___ DATASET CONTENT ___

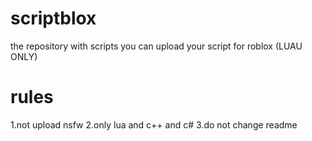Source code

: # scriptblox
the repository with scripts you can upload your script for roblox (LUAU ONLY)
# rules
1.not upload nsfw
2.only lua and c++ and c#
3.do not change readme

___

__WHAT YOU WILL DO__
Return all of the entries exactly as written, but drop any pictures they hold.

__WRITTEN RESPONSE__
Source code

: # scriptblox
the repository with scripts you can upload your script for roblox (LUAU ONLY)
# rules
1.not upload nsfw
2.only lua and c++ and c#
3.do not change readme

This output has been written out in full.